Note: The code puts $\epsilon$ inside the square root (v+eps).sqrt(), whereas some formulas put it outside. This is an implementation detail.

The Code:

bias_corr1 = 1.0 - beta1 ** t
bias_corr2 = 1.0 - beta2 ** t
# The combined multiplier
alpha_t = lr * (math.sqrt(bias_corr2) / bias_corr1)
denom = (v + eps).sqrt()
# Apply the update to the parameter p
p.addcdiv_(m, denom, value=-alpha_t)

addcdiv performs: $p = p + (-alpha_t) \times \frac{m}{denom}$. This updates the weights based on the gradient.
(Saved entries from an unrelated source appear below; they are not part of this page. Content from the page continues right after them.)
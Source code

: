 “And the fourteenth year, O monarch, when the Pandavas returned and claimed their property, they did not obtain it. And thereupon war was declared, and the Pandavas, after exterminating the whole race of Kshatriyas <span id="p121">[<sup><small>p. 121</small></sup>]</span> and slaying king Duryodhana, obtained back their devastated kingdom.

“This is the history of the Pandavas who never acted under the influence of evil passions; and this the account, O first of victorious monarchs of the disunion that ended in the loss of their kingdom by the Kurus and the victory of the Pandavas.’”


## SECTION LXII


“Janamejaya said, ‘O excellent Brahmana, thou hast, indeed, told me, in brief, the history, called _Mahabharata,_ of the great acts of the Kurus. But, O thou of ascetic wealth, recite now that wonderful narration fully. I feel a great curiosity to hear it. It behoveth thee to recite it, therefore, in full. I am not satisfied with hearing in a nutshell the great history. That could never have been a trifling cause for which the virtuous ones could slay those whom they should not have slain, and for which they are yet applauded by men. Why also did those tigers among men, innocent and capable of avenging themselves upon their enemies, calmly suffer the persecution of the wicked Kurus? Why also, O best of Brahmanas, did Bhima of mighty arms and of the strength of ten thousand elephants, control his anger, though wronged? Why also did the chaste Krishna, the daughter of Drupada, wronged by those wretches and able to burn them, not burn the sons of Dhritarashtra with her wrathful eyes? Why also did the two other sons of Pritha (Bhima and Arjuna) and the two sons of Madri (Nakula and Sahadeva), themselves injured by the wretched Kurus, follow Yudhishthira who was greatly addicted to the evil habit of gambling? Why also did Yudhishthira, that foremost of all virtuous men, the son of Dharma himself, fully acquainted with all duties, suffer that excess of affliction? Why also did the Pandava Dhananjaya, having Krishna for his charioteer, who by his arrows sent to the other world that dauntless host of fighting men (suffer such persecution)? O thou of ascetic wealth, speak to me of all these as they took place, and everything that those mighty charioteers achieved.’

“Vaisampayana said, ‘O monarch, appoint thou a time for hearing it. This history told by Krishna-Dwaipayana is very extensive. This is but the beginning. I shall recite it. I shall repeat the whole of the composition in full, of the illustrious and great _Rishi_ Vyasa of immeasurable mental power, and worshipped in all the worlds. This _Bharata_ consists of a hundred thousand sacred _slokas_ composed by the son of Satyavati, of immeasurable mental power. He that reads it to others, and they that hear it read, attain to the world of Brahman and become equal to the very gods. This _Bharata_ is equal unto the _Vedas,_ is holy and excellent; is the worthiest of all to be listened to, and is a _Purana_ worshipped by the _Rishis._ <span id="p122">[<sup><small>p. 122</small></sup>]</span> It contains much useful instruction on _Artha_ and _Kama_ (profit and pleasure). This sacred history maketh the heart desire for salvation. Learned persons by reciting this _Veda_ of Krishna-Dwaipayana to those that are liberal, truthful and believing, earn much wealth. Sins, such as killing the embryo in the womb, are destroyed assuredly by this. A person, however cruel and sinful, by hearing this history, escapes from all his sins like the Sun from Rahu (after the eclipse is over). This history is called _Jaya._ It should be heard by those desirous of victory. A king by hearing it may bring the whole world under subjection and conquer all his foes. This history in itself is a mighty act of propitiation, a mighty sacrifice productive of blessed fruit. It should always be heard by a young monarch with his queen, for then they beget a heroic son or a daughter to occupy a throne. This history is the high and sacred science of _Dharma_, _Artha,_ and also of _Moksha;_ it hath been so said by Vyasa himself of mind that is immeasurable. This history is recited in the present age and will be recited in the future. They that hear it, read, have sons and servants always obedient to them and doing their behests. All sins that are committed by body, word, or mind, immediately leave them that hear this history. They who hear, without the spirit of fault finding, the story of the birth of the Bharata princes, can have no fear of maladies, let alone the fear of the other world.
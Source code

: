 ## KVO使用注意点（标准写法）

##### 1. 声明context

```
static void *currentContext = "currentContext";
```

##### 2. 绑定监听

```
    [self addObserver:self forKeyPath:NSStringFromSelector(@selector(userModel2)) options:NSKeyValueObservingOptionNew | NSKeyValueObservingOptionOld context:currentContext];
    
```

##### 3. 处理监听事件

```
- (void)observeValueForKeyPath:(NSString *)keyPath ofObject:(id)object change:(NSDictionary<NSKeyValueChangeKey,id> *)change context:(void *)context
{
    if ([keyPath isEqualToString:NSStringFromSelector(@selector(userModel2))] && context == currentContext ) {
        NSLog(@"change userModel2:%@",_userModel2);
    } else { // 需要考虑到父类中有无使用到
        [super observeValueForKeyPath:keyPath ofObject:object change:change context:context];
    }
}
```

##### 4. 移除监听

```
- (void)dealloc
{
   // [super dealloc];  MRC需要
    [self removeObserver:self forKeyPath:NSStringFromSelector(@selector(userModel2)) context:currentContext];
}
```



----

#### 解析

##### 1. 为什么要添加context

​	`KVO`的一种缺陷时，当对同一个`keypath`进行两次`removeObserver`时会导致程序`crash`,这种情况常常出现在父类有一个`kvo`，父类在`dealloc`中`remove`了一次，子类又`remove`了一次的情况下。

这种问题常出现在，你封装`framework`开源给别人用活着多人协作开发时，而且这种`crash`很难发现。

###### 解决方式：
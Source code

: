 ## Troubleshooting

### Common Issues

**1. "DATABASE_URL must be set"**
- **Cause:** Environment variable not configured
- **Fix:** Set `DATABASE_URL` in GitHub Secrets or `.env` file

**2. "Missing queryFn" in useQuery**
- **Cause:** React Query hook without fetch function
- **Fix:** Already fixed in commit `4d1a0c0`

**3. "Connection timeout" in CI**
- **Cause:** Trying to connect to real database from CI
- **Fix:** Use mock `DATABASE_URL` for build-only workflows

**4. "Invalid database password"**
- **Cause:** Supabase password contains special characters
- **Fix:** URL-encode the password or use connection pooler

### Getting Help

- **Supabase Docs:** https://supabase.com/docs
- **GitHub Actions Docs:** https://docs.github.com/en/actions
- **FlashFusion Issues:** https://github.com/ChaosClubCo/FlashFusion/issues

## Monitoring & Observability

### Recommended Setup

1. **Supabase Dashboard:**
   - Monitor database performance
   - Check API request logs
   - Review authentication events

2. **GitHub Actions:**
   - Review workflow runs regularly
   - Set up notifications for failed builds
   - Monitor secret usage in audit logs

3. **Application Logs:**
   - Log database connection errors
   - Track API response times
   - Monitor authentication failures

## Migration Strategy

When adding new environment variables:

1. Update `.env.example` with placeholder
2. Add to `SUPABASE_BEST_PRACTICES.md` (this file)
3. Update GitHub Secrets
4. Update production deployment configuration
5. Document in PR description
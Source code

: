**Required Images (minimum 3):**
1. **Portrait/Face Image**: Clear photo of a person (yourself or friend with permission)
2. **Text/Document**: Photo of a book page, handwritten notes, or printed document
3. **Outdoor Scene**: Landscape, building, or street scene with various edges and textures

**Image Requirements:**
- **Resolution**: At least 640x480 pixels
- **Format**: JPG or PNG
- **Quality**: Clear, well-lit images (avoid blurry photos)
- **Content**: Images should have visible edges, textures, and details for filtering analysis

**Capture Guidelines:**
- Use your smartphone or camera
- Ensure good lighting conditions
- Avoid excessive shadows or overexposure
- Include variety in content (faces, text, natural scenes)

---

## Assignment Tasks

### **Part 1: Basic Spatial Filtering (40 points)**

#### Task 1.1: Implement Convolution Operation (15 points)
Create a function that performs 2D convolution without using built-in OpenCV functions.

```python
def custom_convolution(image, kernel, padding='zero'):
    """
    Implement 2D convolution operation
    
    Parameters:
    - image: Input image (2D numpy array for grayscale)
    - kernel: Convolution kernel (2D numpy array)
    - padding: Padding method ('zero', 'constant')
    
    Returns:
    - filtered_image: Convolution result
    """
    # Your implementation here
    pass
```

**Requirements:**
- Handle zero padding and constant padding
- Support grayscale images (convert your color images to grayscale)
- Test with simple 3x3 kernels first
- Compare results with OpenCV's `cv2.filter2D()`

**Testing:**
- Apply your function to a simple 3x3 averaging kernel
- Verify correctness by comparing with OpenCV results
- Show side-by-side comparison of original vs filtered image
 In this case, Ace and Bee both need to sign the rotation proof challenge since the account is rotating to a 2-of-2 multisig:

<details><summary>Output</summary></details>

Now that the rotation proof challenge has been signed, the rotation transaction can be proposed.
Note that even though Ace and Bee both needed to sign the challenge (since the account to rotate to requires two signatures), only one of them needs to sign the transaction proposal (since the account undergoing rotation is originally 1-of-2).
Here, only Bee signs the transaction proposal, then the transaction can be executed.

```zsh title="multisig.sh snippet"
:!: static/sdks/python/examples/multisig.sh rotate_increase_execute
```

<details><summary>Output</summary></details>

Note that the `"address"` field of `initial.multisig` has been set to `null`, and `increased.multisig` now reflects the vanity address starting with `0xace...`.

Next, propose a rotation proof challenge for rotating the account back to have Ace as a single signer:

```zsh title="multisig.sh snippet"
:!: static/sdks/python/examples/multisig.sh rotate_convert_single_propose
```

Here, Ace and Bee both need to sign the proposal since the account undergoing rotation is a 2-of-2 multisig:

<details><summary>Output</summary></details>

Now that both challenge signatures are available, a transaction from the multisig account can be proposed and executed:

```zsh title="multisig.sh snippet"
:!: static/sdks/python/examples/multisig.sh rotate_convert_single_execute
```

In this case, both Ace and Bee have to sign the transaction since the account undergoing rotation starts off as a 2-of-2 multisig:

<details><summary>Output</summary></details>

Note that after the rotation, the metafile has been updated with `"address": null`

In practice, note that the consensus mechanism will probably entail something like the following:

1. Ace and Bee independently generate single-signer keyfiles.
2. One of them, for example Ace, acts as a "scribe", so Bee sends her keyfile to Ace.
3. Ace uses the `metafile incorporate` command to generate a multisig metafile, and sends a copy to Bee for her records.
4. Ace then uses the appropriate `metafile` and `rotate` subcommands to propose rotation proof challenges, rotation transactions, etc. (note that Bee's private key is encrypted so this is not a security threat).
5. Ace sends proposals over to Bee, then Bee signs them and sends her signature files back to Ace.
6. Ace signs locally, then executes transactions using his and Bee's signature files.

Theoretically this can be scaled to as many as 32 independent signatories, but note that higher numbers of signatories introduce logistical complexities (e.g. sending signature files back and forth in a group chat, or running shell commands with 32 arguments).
4. Decoupled Weight Decay (Step 4)

This is the most critical line that makes it AdamW:

p.add_(p, alpha=-lr * weight_decay)

It subtracts a portion of the weight directly from itself.

Formula: $p_{new} = p_{old} - \eta \cdot \lambda \cdot p_{old}$.

Part 3: A Numerical Example

Let’s trace a single parameter to see this in action.

Scenario:

Weight ($p$): 10.0
Gradient ($g$): 2.0
Learning Rate ($lr$): 0.1
Weight Decay: 0.1
Step ($t$): 1
$\beta_1$: 0.9, $\beta_2$: 0.999
$\epsilon$: 0 (ignored for simplicity)

Execution:

Update Moments ($m, v$):
- $m = 0.9(0) + 0.1(2.0) = \mathbf{0.2}$
- $v = 0.999(0) + 0.001(2.0^2) = 0.001(4) = \mathbf{0.004}$
Calculate Correction Factor (alpha_t):
- bias_corr1 = $1 - 0.9^1 = 0.1$
- bias_corr2 = $1 - 0.999^1 = 0.001$
- alpha_t = $0.1 \times \frac{\sqrt{0.001}}{0.1} = 0.1 \times \frac{0.0316}{0.1} = \mathbf{0.0316}$
Gradient Update:
- denom = $\sqrt{v} = \sqrt{0.004} \approx 0.0632$
- Update term = alpha_t $\times (m / \text{denom})$
- Update term = $0.0316 \times (0.2 / 0.0632) \approx 0.0316 \times 3.16 \approx \mathbf{0.1}$
- New Weight (intermediate) = $10.0 - 0.1 = \mathbf{9.9}$
Weight Decay Update (The “W”):
- Decay = $lr \times \text{weight_decay} \times \text{Old Weight}$
- Decay = $0.1 \times 0.1 \times 10.0 = \mathbf{0.1}$
- Final Weight = $9.9 - 0.1 = \mathbf{9.8}$

Comparison:

In standard Adam (without “W”), the weight decay would have been added to the gradient ($g$) at the very beginning. Because Adam divides by the variance $\sqrt{v}$, that large weight decay ($10 \times 0.1 = 1$) would have been “normalized” down by the optimizer math, resulting in a much smaller effective decay.

By doing it at the end (Step 4), AdamW ensures that exactly $1\%$ (if $lr \times \lambda = 0.01$) of the weight is removed every step, guaranteeing stable regularization.